The third aspect of waiting is the place to which God has led me: wait for God’s time. God has a time, a moment, for everything in His plan. We humans have a hard time understanding why things happen when or how they happen. The reason for this difficulty is that we can’t see the entire picture; it’s a problem of perspective. A co-worker introduced me to a little computer game, the object of which was to turn on all the “lights” in a square grid. After a few probing attempts, I was able to solve the puzzle. To anyone watching the solution, it appears as if I am making a series of random, senseless, and even repetitive moves. The difference is a matter of perspective, I know the pattern. I have learned when to make what moves. God’s plan is like that. The major difference is that God is trying to get all of the “lights” on by playing millions of different games at the same time.
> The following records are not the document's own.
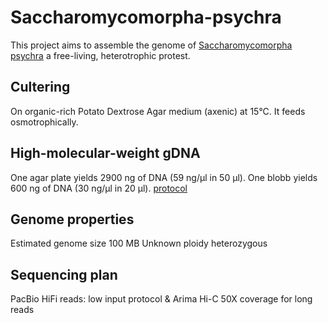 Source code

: # Saccharomycomorpha-psychra
This project aims to assemble the genome of [Saccharomycomorpha psychra](https://pubmed.ncbi.nlm.nih.gov/33448091/) a free-living, heterotrophic protest. 

## Cultering
On organic-rich Potato Dextrose Agar medium (axenic) at 15°C. It feeds osmotrophically. 

## High-molecular-weight gDNA 
One agar plate yields 2900 ng of DNA (59 ng/µl in 50 µl).
One blobb yields 600 ng of DNA (30 ng/µl in 20 µl). [protocol](https://www.protocols.io/view/modified-salting-out-method-for-high-molecular-wei-c2igycbw.html)

## Genome properties
Estimated genome size 100 MB
Unknown ploidy
heterozygous

## Sequencing plan
PacBio HiFi reads: low input protocol & Arima Hi-C 
50X coverage for long reads
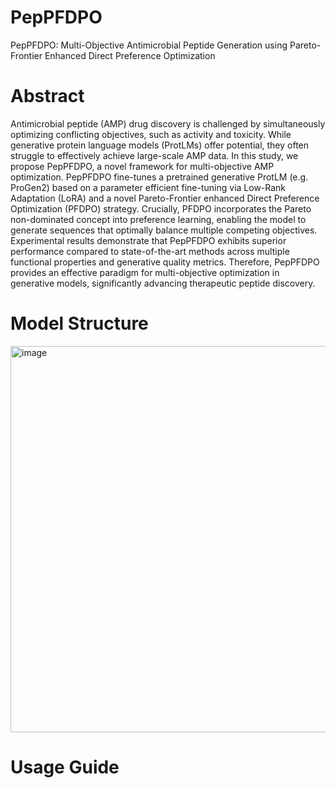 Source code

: # PepPFDPO
PepPFDPO: Multi-Objective Antimicrobial Peptide Generation using Pareto-Frontier Enhanced Direct Preference Optimization
# Abstract
Antimicrobial peptide (AMP) drug discovery is challenged by simultaneously optimizing conflicting objectives, such as activity and toxicity. While generative protein language models (ProtLMs) offer potential, they often struggle to effectively achieve large-scale AMP data. In this study, we propose PepPFDPO, a novel framework for multi-objective AMP optimization. PepPFDPO fine-tunes a pretrained generative ProtLM (e.g. ProGen2) based on a parameter efficient fine-tuning via Low-Rank Adaptation (LoRA) and a novel Pareto-Frontier enhanced Direct Preference Optimization (PFDPO) strategy. Crucially, PFDPO incorporates the Pareto non-dominated concept into preference learning, enabling the model to generate sequences that optimally balance multiple competing objectives. Experimental results demonstrate that PepPFDPO exhibits superior performance compared to state-of-the-art methods across multiple functional properties and generative quality metrics. Therefore, PepPFDPO provides an effective paradigm for multi-objective optimization in generative models, significantly advancing therapeutic peptide discovery.
# Model Structure
<img width="963" height="618" alt="image" src="https://github.com/user-attachments/assets/ac763c7b-ae17-45d8-9a2e-326fd6540a80" />

# Usage Guide
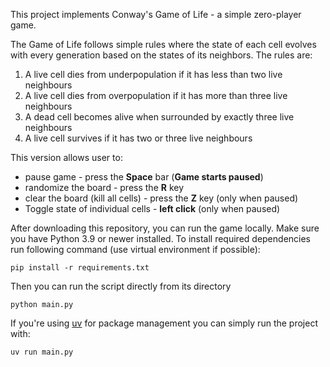 This project implements Conway's Game of Life - a simple zero-player game.

The Game of Life follows simple rules where the state of each cell evolves with every generation based on the states of its neighbors. The rules are:
1. A live cell dies from underpopulation if it has less than two live neighbours
2. A live cell dies from overpopulation if it has more than three live neighbours
3. A dead cell becomes alive when surrounded by exactly three live neighbours
4. A live cell survives if it has two or three live neighbours

This version allows user to:
- pause game - press the **Space** bar (**Game starts paused**)
- randomize the board - press the **R** key
- clear the board (kill all cells) - press the **Z** key (only when paused)
- Toggle state of individual cells - **left click** (only when paused)

After downloading this repository, you can run the game locally. Make sure you have Python 3.9 or newer installed.
To install required dependencies run following command (use virtual environment if possible):

    pip install -r requirements.txt

Then you can run the script directly from its directory 

    python main.py 

If you're using [uv](https://github.com/astral-sh/uv) for package management you can simply run the project with: 

    uv run main.py
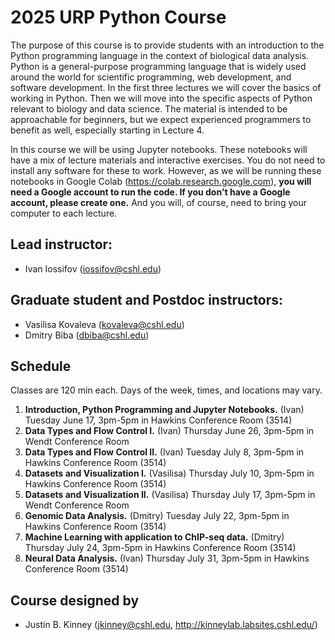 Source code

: # 2025 URP Python Course

The purpose of this course is to provide students with an introduction to the Python programming language in the context of biological data analysis. Python is a general-purpose programming language that is widely used around the world for scientific programming, web development, and software development. In the first three lectures we will cover the basics of working in Python. Then we will move into the specific aspects of Python relevant to biology and data science. The material is intended to be approachable for beginners, but we expect experienced programmers to benefit as well, especially starting in Lecture 4. 

In this course we will be using Jupyter notebooks. These notebooks will have a mix of lecture materials and interactive exercises. You do not need to install any software for these to work. However, as we will be running these notebooks in Google Colab (https://colab.research.google.com), **you will need a Google account to run the code.  If you don't have a Google account, please create one.** And you will, of course, need to bring your computer to each lecture. 

## Lead instructor:
- Ivan Iossifov (iossifov@cshl.edu)
  
## Graduate student and Postdoc instructors:
- Vasilisa Kovaleva (kovaleva@cshl.edu)
- Dmitry Biba (dbiba@cshl.edu)


## Schedule
Classes are 120 min each. Days of the week, times, and locations may vary. 
 
1. **Introduction, Python Programming and Jupyter Notebooks.** (Ivan) Tuesday June 17, 3pm-5pm in Hawkins Conference Room (3514)
2. **Data Types and Flow Control I.** (Ivan) Thursday June 26, 3pm-5pm in Wendt Conference Room
3. **Data Types and Flow Control II.** (Ivan) Tuesday July 8, 3pm-5pm in Hawkins Conference Room (3514)
4. **Datasets and Visualization I.** (Vasilisa) Thursday July 10, 3pm-5pm in Hawkins Conference Room (3514)
5. **Datasets and Visualization II.** (Vasilisa) Thursday July 17, 3pm-5pm in Wendt Conference Room
6. **Genomic Data Analysis.** (Dmitry) Tuesday July 22, 3pm-5pm in Hawkins Conference Room (3514)
7. **Machine Learning with application to ChIP-seq data.** (Dmitry)  Thursday July 24, 3pm-5pm in Hawkins Conference Room (3514)
8. **Neural Data Analysis.** (Ivan) Thursday July 31, 3pm-5pm in Hawkins Conference Room (3514)

## Course designed by
- Justin B. Kinney (jkinney@cshl.edu, http://kinneylab.labsites.cshl.edu/)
The moves that God makes must be accurate and must be carried out with precise timing. If we allow Him, God prepares us to carry out certain tasks. The training may be long and arduous, but God makes sure we are ready. Then when the moment is right, and only when the moment is right, even if we wait for days, months or even years, when that moment arrives, God says, “Go get’em kid!”
When I first wrote these words, God had led me to the Waiting Place. I had just gone through a very intensive growth spurt and I finished my doctorate. God had hammered and shaped my spirit through various trials. I knew then that I had not learned everything that God was to teach me, but God was telling me, “You are ready. I have prepared you for the task at hand. There is only one thing left for you to do: wait!”
If I had only known then what was in store. Wonderful days as a father watching my sons grow into young men, rewarding years working with incredible people, but also stinging disappointments and loss. In many ways, I am still waiting but that is ok. I will keep working and preparing for whatever comes next.